Kyrie immediately felt like slapping her forehead. That hadn't even occurred to her. "Or that. Or of course, it comes in after hours and isn't sure whether it's shad roe or salmon. Not that I can blame him . . . er . . . her . . . it there."
This got her a very brief smile. "I'm more worried that it lives here."
"What do you mean . . . Oh. You mean one of the sharks?"
He nodded. "I tried smelling the covering to the tank at the top, where they open to feed them and to go in and clean, but couldn't smell anything. Hell, the smell through half of this place is faint. But I think I detect a trace of whatever it is they use to clean the aquariums with, and I wonder . . ."
"But wouldn't they go nuts, staying shifted and in the aquarium the whole time?" Kyrie asked.

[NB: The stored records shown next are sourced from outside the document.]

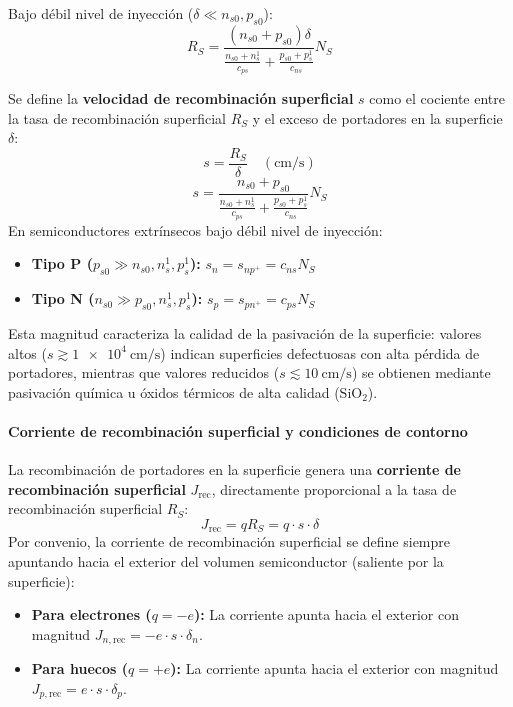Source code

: Bajo débil nivel de inyección ($\delta \ll n_{s0}, p_{s0}$):
\[
R_S = \frac{(n_{s0} + p_{s0})\delta}{\frac{n_{s0} + n_s^1}{c_{ps}} + \frac{p_{s0} + p_s^1}{c_{ns}}} N_S
\]

\begin{concepto}
Se define la \textbf{velocidad de recombinación superficial} $s$ como el cociente entre la tasa de recombinación superficial $R_S$ y el exceso de portadores en la superficie $\delta$:
\[
s = \frac{R_S}{\delta} \quad \left( \si{\cm\per\second} \right)
\]
\[
s = \frac{n_{s0} + p_{s0}}{\frac{n_{s0} + n_s^1}{c_{ps}} + \frac{p_{s0} + p_s^1}{c_{ns}}} N_S
\]
En semiconductores extrínsecos bajo débil nivel de inyección:
\begin{itemize}
    \item \textbf{Tipo P ($p_{s0} \gg n_{s0}, n_s^1, p_s^1$):} $s_n = s_{np^+} = c_{ns} N_S$
    \item \textbf{Tipo N ($n_{s0} \gg p_{s0}, n_s^1, p_s^1$):} $s_p = s_{pn^+} = c_{ps} N_S$
\end{itemize}
Esta magnitud caracteriza la calidad de la pasivación de la superficie: valores altos ($s \gtrsim \SI{1e4}{\cm\per\second}$) indican superficies defectuosas con alta pérdida de portadores, mientras que valores reducidos ($s \lesssim \SI{10}{\cm\per\second}$) se obtienen mediante pasivación química u óxidos térmicos de alta calidad ($\text{SiO}_2$).
\end{concepto}
\newpage

\paragraph{Corriente de recombinación superficial y condiciones de contorno}

La recombinación de portadores en la superficie genera una \textbf{corriente de recombinación superficial} $J_{\text{rec}}$, directamente proporcional a la tasa de recombinación superficial $R_S$:
\[
J_{\text{rec}} = q R_S = q \cdot s \cdot \delta
\]
Por convenio, la corriente de recombinación superficial se define siempre apuntando hacia el exterior del volumen semiconductor (saliente por la superficie):
\begin{itemize}
    \item \textbf{Para electrones ($q = -e$):} La corriente apunta hacia el exterior con magnitud $J_{n,\text{rec}} = -e \cdot s \cdot \delta_n$.
    \item \textbf{Para huecos ($q = +e$):} La corriente apunta hacia el exterior con magnitud $J_{p,\text{rec}} = e \cdot s \cdot \delta_p$.
\end{itemize}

Rafiel shrugged. "I have no idea. Truly. You see . . . sometimes I think that if I lived somewhere in Africa, I'd just walk out one day into the savannah, and become a lion, and never, ever, ever change back."
Kyrie stared at him, shocked. She'd always thought of the three of them, Rafiel was the best adjusted. He had a family who knew what he was and collaborated in hiding him. He had the job he wanted to have, the job he'd dreamed about as a little boy. If anything he'd seemed in danger of being conceited and full of himself, not lost and full of doubt. But as he said those words, she felt as if he'd undressed. His expression had for a moment become innocent and vulnerable, making him look like a confused young man faced with something he couldn't understand nor deny.